WHAT YOU SHOULD DO
Before copying, set the images aside; then transcribe every entry below exactly.

(Saved entries)

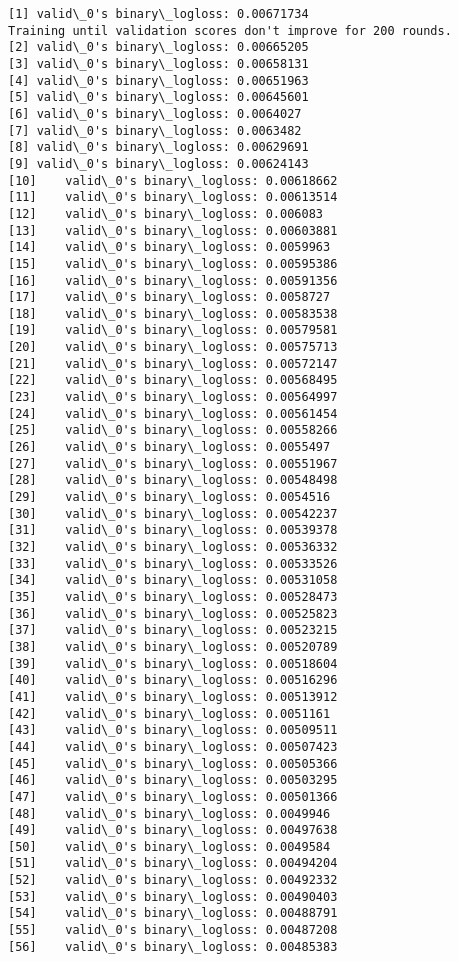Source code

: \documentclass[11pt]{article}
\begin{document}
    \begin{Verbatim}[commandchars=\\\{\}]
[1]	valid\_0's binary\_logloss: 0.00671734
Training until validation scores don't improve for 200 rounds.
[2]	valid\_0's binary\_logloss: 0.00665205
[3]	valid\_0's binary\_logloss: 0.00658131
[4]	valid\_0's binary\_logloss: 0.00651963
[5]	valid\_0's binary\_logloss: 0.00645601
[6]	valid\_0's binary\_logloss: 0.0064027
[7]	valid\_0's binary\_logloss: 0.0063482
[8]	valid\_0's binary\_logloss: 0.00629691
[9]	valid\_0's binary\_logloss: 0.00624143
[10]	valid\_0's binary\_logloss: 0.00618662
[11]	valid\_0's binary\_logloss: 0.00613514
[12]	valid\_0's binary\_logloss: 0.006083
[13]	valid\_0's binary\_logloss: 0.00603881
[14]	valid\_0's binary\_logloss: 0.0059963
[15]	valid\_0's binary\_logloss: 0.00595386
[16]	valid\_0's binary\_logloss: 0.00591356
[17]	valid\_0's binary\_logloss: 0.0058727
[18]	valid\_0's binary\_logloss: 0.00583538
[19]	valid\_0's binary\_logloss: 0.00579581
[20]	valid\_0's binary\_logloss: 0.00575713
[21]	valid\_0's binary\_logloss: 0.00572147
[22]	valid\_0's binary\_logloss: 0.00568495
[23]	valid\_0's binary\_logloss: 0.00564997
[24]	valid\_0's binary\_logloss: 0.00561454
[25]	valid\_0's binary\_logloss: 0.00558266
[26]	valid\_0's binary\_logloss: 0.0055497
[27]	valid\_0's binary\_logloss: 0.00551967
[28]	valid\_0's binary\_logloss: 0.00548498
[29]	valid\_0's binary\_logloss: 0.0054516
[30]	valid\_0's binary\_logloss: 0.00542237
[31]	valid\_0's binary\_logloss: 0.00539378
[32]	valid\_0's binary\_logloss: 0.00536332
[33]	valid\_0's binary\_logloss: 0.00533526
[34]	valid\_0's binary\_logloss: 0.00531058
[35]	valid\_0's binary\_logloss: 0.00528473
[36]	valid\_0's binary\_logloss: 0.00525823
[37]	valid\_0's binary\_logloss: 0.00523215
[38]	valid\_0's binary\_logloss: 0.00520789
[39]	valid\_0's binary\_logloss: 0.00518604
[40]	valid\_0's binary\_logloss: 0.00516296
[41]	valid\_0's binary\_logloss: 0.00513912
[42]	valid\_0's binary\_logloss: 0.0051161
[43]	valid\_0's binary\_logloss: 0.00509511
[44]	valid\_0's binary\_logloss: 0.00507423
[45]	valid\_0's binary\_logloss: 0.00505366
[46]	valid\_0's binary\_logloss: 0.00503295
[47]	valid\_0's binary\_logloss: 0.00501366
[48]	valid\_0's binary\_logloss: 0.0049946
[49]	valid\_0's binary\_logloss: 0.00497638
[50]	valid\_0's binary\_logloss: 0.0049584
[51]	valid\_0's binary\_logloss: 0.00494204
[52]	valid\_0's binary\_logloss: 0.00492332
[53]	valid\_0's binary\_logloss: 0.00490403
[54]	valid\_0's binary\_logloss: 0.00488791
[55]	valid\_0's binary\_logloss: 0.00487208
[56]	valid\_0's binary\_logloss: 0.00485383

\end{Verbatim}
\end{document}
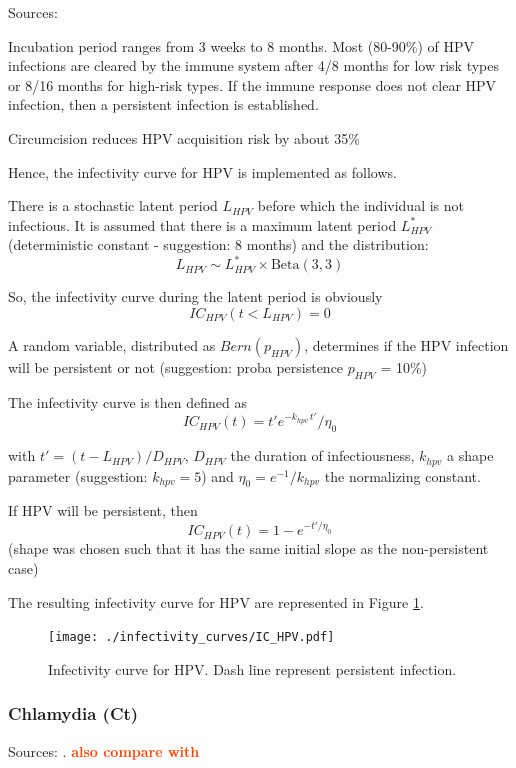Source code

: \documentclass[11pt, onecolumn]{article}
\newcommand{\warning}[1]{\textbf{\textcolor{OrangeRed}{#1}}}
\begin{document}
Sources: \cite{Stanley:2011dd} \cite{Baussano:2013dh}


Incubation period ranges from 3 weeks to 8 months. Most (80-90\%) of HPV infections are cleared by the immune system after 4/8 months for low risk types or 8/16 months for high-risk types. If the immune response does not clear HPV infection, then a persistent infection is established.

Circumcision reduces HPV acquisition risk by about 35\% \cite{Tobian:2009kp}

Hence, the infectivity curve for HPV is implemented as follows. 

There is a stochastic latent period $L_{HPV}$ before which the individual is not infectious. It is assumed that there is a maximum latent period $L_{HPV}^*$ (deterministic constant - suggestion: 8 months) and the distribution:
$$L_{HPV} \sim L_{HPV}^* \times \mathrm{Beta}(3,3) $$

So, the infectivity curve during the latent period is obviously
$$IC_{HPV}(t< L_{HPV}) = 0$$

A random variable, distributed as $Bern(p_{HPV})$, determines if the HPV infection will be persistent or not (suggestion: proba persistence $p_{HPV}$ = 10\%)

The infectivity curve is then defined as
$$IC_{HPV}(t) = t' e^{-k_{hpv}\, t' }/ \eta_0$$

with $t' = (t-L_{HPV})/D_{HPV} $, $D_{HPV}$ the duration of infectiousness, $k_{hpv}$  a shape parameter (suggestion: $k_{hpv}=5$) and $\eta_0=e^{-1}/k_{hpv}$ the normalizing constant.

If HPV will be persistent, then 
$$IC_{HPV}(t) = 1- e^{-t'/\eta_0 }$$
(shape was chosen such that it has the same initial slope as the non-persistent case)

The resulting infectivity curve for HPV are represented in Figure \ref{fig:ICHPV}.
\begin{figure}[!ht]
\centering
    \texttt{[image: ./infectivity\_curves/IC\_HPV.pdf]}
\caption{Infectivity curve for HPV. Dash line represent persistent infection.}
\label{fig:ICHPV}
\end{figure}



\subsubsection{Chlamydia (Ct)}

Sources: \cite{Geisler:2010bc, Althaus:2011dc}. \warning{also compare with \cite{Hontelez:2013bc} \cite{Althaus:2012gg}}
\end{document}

ANSWER TO THIS PROBLEM
Source code

: \documentclass[11pt]{article}
\begin{document}
    \begin{Verbatim}[commandchars=\\\{\}]
[1]	valid\_0's binary\_logloss: 0.00671734
Training until validation scores don't improve for 200 rounds.
[2]	valid\_0's binary\_logloss: 0.00665205
[3]	valid\_0's binary\_logloss: 0.00658131
[4]	valid\_0's binary\_logloss: 0.00651963
[5]	valid\_0's binary\_logloss: 0.00645601
[6]	valid\_0's binary\_logloss: 0.0064027
[7]	valid\_0's binary\_logloss: 0.0063482
[8]	valid\_0's binary\_logloss: 0.00629691
[9]	valid\_0's binary\_logloss: 0.00624143
[10]	valid\_0's binary\_logloss: 0.00618662
[11]	valid\_0's binary\_logloss: 0.00613514
[12]	valid\_0's binary\_logloss: 0.006083
[13]	valid\_0's binary\_logloss: 0.00603881
[14]	valid\_0's binary\_logloss: 0.0059963
[15]	valid\_0's binary\_logloss: 0.00595386
[16]	valid\_0's binary\_logloss: 0.00591356
[17]	valid\_0's binary\_logloss: 0.0058727
[18]	valid\_0's binary\_logloss: 0.00583538
[19]	valid\_0's binary\_logloss: 0.00579581
[20]	valid\_0's binary\_logloss: 0.00575713
[21]	valid\_0's binary\_logloss: 0.00572147
[22]	valid\_0's binary\_logloss: 0.00568495
[23]	valid\_0's binary\_logloss: 0.00564997
[24]	valid\_0's binary\_logloss: 0.00561454
[25]	valid\_0's binary\_logloss: 0.00558266
[26]	valid\_0's binary\_logloss: 0.0055497
[27]	valid\_0's binary\_logloss: 0.00551967
[28]	valid\_0's binary\_logloss: 0.00548498
[29]	valid\_0's binary\_logloss: 0.0054516
[30]	valid\_0's binary\_logloss: 0.00542237
[31]	valid\_0's binary\_logloss: 0.00539378
[32]	valid\_0's binary\_logloss: 0.00536332
[33]	valid\_0's binary\_logloss: 0.00533526
[34]	valid\_0's binary\_logloss: 0.00531058
[35]	valid\_0's binary\_logloss: 0.00528473
[36]	valid\_0's binary\_logloss: 0.00525823
[37]	valid\_0's binary\_logloss: 0.00523215
[38]	valid\_0's binary\_logloss: 0.00520789
[39]	valid\_0's binary\_logloss: 0.00518604
[40]	valid\_0's binary\_logloss: 0.00516296
[41]	valid\_0's binary\_logloss: 0.00513912
[42]	valid\_0's binary\_logloss: 0.0051161
[43]	valid\_0's binary\_logloss: 0.00509511
[44]	valid\_0's binary\_logloss: 0.00507423
[45]	valid\_0's binary\_logloss: 0.00505366
[46]	valid\_0's binary\_logloss: 0.00503295
[47]	valid\_0's binary\_logloss: 0.00501366
[48]	valid\_0's binary\_logloss: 0.0049946
[49]	valid\_0's binary\_logloss: 0.00497638
[50]	valid\_0's binary\_logloss: 0.0049584
[51]	valid\_0's binary\_logloss: 0.00494204
[52]	valid\_0's binary\_logloss: 0.00492332
[53]	valid\_0's binary\_logloss: 0.00490403
[54]	valid\_0's binary\_logloss: 0.00488791
[55]	valid\_0's binary\_logloss: 0.00487208
[56]	valid\_0's binary\_logloss: 0.00485383

\end{Verbatim}
\end{document}
Source code

: \documentclass[11pt, onecolumn]{article}
\newcommand{\warning}[1]{\textbf{\textcolor{OrangeRed}{#1}}}
\begin{document}
Sources: \cite{Stanley:2011dd} \cite{Baussano:2013dh}


Incubation period ranges from 3 weeks to 8 months. Most (80-90\%) of HPV infections are cleared by the immune system after 4/8 months for low risk types or 8/16 months for high-risk types. If the immune response does not clear HPV infection, then a persistent infection is established.

Circumcision reduces HPV acquisition risk by about 35\% \cite{Tobian:2009kp}

Hence, the infectivity curve for HPV is implemented as follows. 

There is a stochastic latent period $L_{HPV}$ before which the individual is not infectious. It is assumed that there is a maximum latent period $L_{HPV}^*$ (deterministic constant - suggestion: 8 months) and the distribution:
$$L_{HPV} \sim L_{HPV}^* \times \mathrm{Beta}(3,3) $$

So, the infectivity curve during the latent period is obviously
$$IC_{HPV}(t< L_{HPV}) = 0$$

A random variable, distributed as $Bern(p_{HPV})$, determines if the HPV infection will be persistent or not (suggestion: proba persistence $p_{HPV}$ = 10\%)

The infectivity curve is then defined as
$$IC_{HPV}(t) = t' e^{-k_{hpv}\, t' }/ \eta_0$$

with $t' = (t-L_{HPV})/D_{HPV} $, $D_{HPV}$ the duration of infectiousness, $k_{hpv}$  a shape parameter (suggestion: $k_{hpv}=5$) and $\eta_0=e^{-1}/k_{hpv}$ the normalizing constant.

If HPV will be persistent, then 
$$IC_{HPV}(t) = 1- e^{-t'/\eta_0 }$$
(shape was chosen such that it has the same initial slope as the non-persistent case)

The resulting infectivity curve for HPV are represented in Figure \ref{fig:ICHPV}.
\begin{figure}[!ht]
\centering
    \texttt{[image: ./infectivity\_curves/IC\_HPV.pdf]}
\caption{Infectivity curve for HPV. Dash line represent persistent infection.}
\label{fig:ICHPV}
\end{figure}



\subsubsection{Chlamydia (Ct)}

Sources: \cite{Geisler:2010bc, Althaus:2011dc}. \warning{also compare with \cite{Hontelez:2013bc} \cite{Althaus:2012gg}}
\end{document}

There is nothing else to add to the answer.